Wednesday, January 26, 2011

WTF?! Tramp Stamps Of The Day

Putting the ass in class.

"I fart McDonalds" is what I'm getting from that.

Not really. You forgot in apostrophe in Fuckin'.

That's just creepy.

Now that's funny. She wants you to ride her.

"When you wish upon a starfish..."

"How dare you call me a 'whore'!"

How about my foot instead?

I refuse to make a poop joke here.

OMG no.

Does that mean she has a mustache? She's offering rides.

If only it were that easy to get rid of fat.

Your mother says throw those nasty underwear in the trash, dude.

Her ass loves the meat.

You might be a redneck if...



  1. Nothing like making yourself into a permanent memorial to stupid.

  2. All you need is love AND 5 cents?

  3. The fireworks on the Disney one look like open sores. These are all just awful. I once saw one here in California that said "Lucky you!"

  4. God I've never been so turned off in my life.

  5. The "Never Lie" thing is about the nastiest looking backside I've seen in quite some time. Almost look like burn marks. I have a friend with an "Exit Only" tattoo. His name is Jeff.

  6. It's helpful to have the tattooed's name for those moments when one's male suitor is unable to recall after a night of cheap bourbon and bad Bon Jovi cover bands... I would suppose.

  7. Yikes! Just when I thought they couldn't get any worse, they did!

    Is that one supposed to be a bloody chainsaw???

    The "I Love My Mother one"--EWWWW!! I think any underwear, even brand new ones would have looked nasty on that backside.

    Great captions! The McDonald's one--AHA HAHAHAHAHA!! Yes, I see the little billowing clouds of gas rising there. :D

  8. I'll be back tomorrow, have to go wash the stank out of my eyes.

    For life......dumb asses

  9. RE:today's MOTD... Is that David Arquette? Seems like a shirt he would wear.

  10. If she put Ronald Reagan above her butt crack I don't want to think about where she put George Bush.

  11. If a guy is in a position that he can read "Fuckin Classy," then he's not fuckin' Classy. He's fuckin' Trampy.

    I take the chainsaw as a threat.

  12. "I refuse to make a poop joke here."

    Ha ha!

    I concur with woodwoman that Disneyland Girl's fireworks look like open sores. But she does appear to have a nice body, so perhaps advertising that general area as the happiest place on Earth isn't false advertising.

    But like the original Disneyland, it's probably getting pretty gross after having had way too many visitors.
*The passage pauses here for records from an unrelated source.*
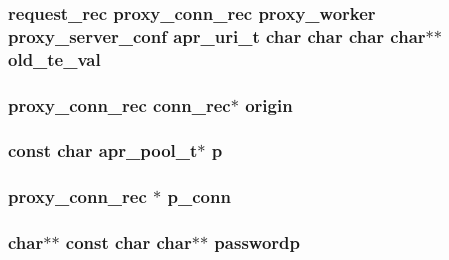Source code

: \subsubsection[{\texorpdfstring{old\+\_\+te\+\_\+val}{old_te_val}}]{ {\bf request\+\_\+rec} {\bf proxy\+\_\+conn\+\_\+rec} {\bf proxy\+\_\+worker} {\bf proxy\+\_\+server\+\_\+conf} {\bf apr\+\_\+uri\+\_\+t} char char char char$\ast$$\ast$ old\+\_\+te\+\_\+val}\hypertarget{group__MOD__PROXY_ga0e5dc25dbb841b78fb7bc12b53b8f26c}{}\label{group__MOD__PROXY_ga0e5dc25dbb841b78fb7bc12b53b8f26c}
\subsubsection[{\texorpdfstring{origin}{origin}}]{ {\bf proxy\+\_\+conn\+\_\+rec} {\bf conn\+\_\+rec}$\ast$ origin}\hypertarget{group__MOD__PROXY_gac3d9b5c9be0a48d3b3b1203050929127}{}\label{group__MOD__PROXY_gac3d9b5c9be0a48d3b3b1203050929127}
\subsubsection[{\texorpdfstring{p}{p}}]{\setlength{\rightskip}{0pt plus 5cm}const char {\bf apr\+\_\+pool\+\_\+t}$\ast$ p}\hypertarget{group__MOD__PROXY_ga2b87ce5c0cd5c5aa97fd3ba98460ab16}{}\label{group__MOD__PROXY_ga2b87ce5c0cd5c5aa97fd3ba98460ab16}
\subsubsection[{\texorpdfstring{p\+\_\+conn}{p_conn}}]{ {\bf proxy\+\_\+conn\+\_\+rec} $\ast$ p\+\_\+conn}\hypertarget{group__MOD__PROXY_ga9751c38cba4756a499d065b1f8a0c0b0}{}\label{group__MOD__PROXY_ga9751c38cba4756a499d065b1f8a0c0b0}
\subsubsection[{\texorpdfstring{passwordp}{passwordp}}]{\setlength{\rightskip}{0pt plus 5cm}char$\ast$$\ast$ const char char$\ast$$\ast$ passwordp}\hypertarget{group__MOD__PROXY_ga93be1099b442eb117913f581e856e788}{}\label{group__MOD__PROXY_ga93be1099b442eb117913f581e856e788}
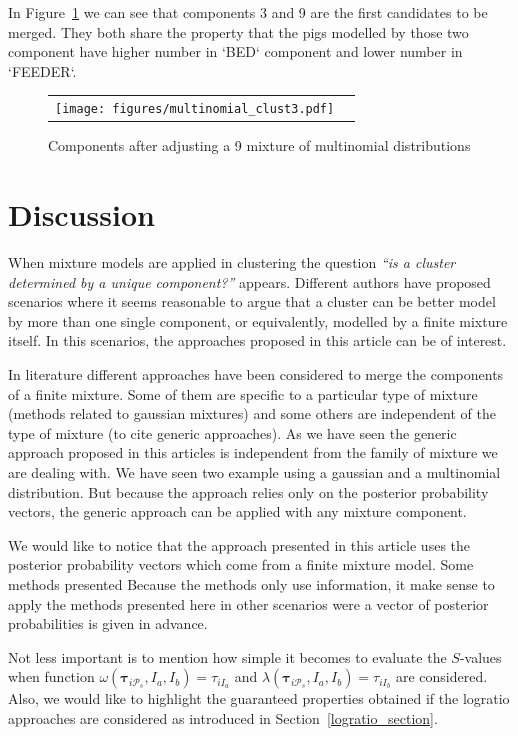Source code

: \documentclass[10pt, a4paper]{article}
\newcommand{\m}[1]{\boldsymbol{#1}}
\begin{document}
\begin{spacing}{1.9}
In Figure~\ref{multinomial_clust3} we can see that components 3 and 9 are the first candidates to be merged. They both share the property that the pigs modelled by those two component have higher number in `BED` component and lower number in `FEEDER`.

\begin{figure}[t]
\begin{center}
\begin{tabular}{cc}
  \texttt{[image: figures/multinomial\_clust3.pdf]} \\
 \end{tabular}
 \caption{Components after adjusting a 9 mixture of multinomial distributions}\label{multinomial_clust3}
\end{center}
\end{figure}

\section{Discussion}

When mixture models are applied in clustering the question \textit{``is a cluster determined by a unique component?''} appears. Different authors have proposed scenarios where it seems reasonable to argue that a cluster can be better model by more than one single component, or equivalently, modelled by a finite mixture itself. In this scenarios, the approaches proposed in this article can be of interest.

In literature different approaches have been considered to merge the components of a finite mixture. Some of them are specific to a particular type of mixture (methods related to gaussian mixtures) and some others are independent of the type of mixture (to cite generic approaches). As we have seen the generic approach proposed in this articles is independent from the family of mixture we are dealing with. We have seen two example using a gaussian and a multinomial distribution. But because the approach relies only on the posterior probability vectors, the generic approach can be applied with any mixture component.

We would like to notice that the approach presented in this article uses the posterior probability vectors which come from a finite mixture model. Some methods presented Because the methods only use information, it make sense to apply the methods presented here in other scenarios were a vector of posterior probabilities is given in advance.

Not less important is to mention how simple it becomes to evaluate the $S$-values when function $\omega(\m\tau_{i \mathcal{P}_s},  I_a,  I_b) = \tau_{iI_a}$ and $\lambda(\m\tau_{i \mathcal{P}_s},  I_a,  I_b) = \tau_{iI_b}$ are considered. Also, we would like to highlight the guaranteed properties obtained if the logratio approaches are considered as introduced in Section~\ref{logratio_section}.


\end{spacing}
\end{document}
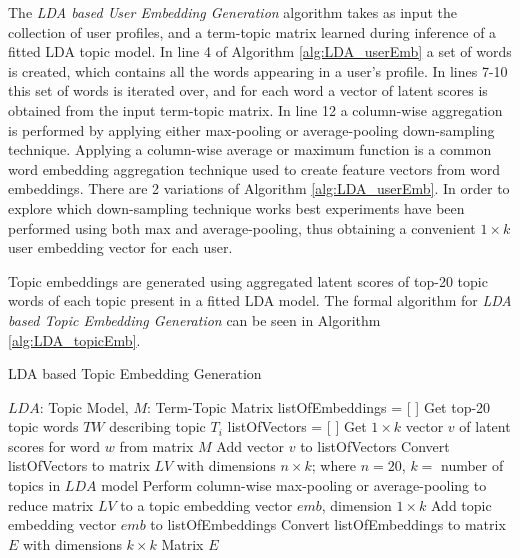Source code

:            The \emph{LDA based User Embedding Generation} algorithm takes as input the collection of user profiles, and a term-topic matrix learned during inference of a fitted LDA topic model. In line 4 of Algorithm \ref{alg:LDA_userEmb} a set of words is created, which contains all the words appearing in a user's profile. In lines 7-10 this set of words is iterated over, and for each word a vector of latent scores is obtained from the input term-topic matrix. In line 12 a column-wise aggregation is performed by applying either max-pooling or average-pooling down-sampling technique. Applying a column-wise average or maximum function is a common word embedding aggregation technique \cite{de2016representation} used to create feature vectors from word embeddings. There are 2 variations of Algorithm \ref{alg:LDA_userEmb}. In order to explore which down-sampling technique works best experiments have been performed using both max and average-pooling, thus obtaining a convenient $1 \times k$ user embedding vector for each user.
                    
            Topic embeddings are generated using aggregated latent scores of top-20 topic words of each topic present in a fitted LDA model. The formal algorithm for \emph{LDA based Topic Embedding Generation} can be seen in Algorithm \ref{alg:LDA_topicEmb}. 
        
            \begin{algorithm}
                \caption{LDA based Topic Embedding Generation}
                \label{alg:LDA_topicEmb}
                \begin{algorithmic}[1]
                    \REQUIRE $LDA$: Topic Model, $M$: Term-Topic Matrix
                    \STATE listOfEmbeddings = [ ]
                        \STATE Get top-20 topic words $TW$ describing topic $T_i$
                        \STATE listOfVectors = [ ]
                        \STATE
                            \STATE Get $1 \times k$ vector $v$ of latent scores for word $w$ from matrix $M$
                            \STATE Add vector $v$ to listOfVectors
                        \ENDFOR
                        \STATE Convert listOfVectors to matrix $LV$ with dimensions $n \times k$; where $n=20$, $k=$ number of topics in $LDA$ model
                        \STATE Perform column-wise max-pooling or average-pooling to reduce matrix $LV$ to a topic embedding vector $emb$, dimension $1 \times k$
                        \STATE Add topic embedding vector $emb$ to listOfEmbeddings
                    \ENDFOR
                    \STATE Convert listOfEmbeddings to matrix $E$ with dimensions $k \times k$
                    \RETURN Matrix $E$
                \end{algorithmic}
            \end{algorithm}
            
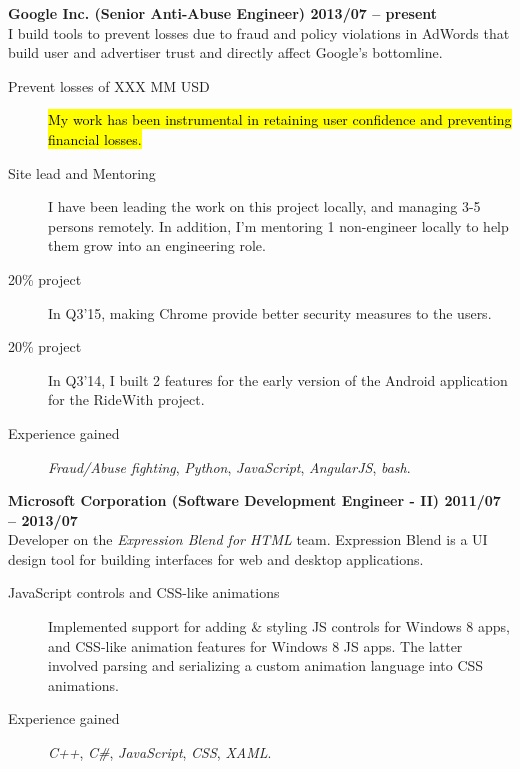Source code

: \documentclass[margin,line]{resume}
\begin{document}
\begin{resume}
\textbf{Google Inc. \hfill (Senior Anti-Abuse Engineer) \hfill 2013/07 -- present}\\
I build tools to prevent losses due to fraud and policy violations in AdWords that build user and advertiser trust and directly affect Google's bottomline.
\begin{description}
\item [Prevent losses of XXX MM USD] \hl{My work has been instrumental in retaining user confidence and preventing financial losses.}
\item [Site lead and Mentoring] I have been leading the work on this project locally, and managing 3-5 persons remotely. In addition, I'm mentoring 1 non-engineer locally to help them grow into an engineering role.
\item [20\% project] In Q3'15, making Chrome provide better security measures to the users. 
\item [20\% project] In Q3'14, I built 2 features for the early version of the Android application for the RideWith project.
\item [Experience gained] \textit{Fraud/Abuse fighting}, \textit{Python}, \textit{JavaScript}, \textit{AngularJS}, \textit{bash}.
\end{description}
\hrulefill

\textbf{Microsoft Corporation \hfill (Software Development Engineer - II) \hfill 2011/07 -- 2013/07}\\%
Developer on the \textit{Expression Blend for HTML} team. Expression Blend is a UI design tool for building interfaces for web and desktop applications.
\begin{description}
\item [JavaScript controls and CSS-like animations] Implemented support for adding \& styling JS controls for Windows 8 apps, and CSS-like animation features for Windows 8 JS apps. The latter involved parsing and serializing a custom animation language into CSS animations.
\item [Experience gained] \textit{C++}, \textit{C\#}, \textit{JavaScript}, \textit{CSS}, \textit{XAML}.
\end{description}
\hrulefill


\end{resume}
\end{document}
  13. "too many visitors" LOL @ Kushibo.

  14. rich girl red wrote:
    If she put Ronald Reagan above her butt crack I don't want to think about where she put George Bush.

    Let's just hope she's not sporting a Dick Cheney somewhere.

    Frankly, if she's hiding a weapon of mass destruction, I'd rather not know about it.

    (It's 2 a.m. here in the islands, and this might not be as amusing in the morning as I think it is right now.)

  15. Ronald Reagan?? John Deere??? WTF???

  16. The butt butterfly takes the cake, and why would anybody want Ronnie's name on their backside... (other than Nancy, of course).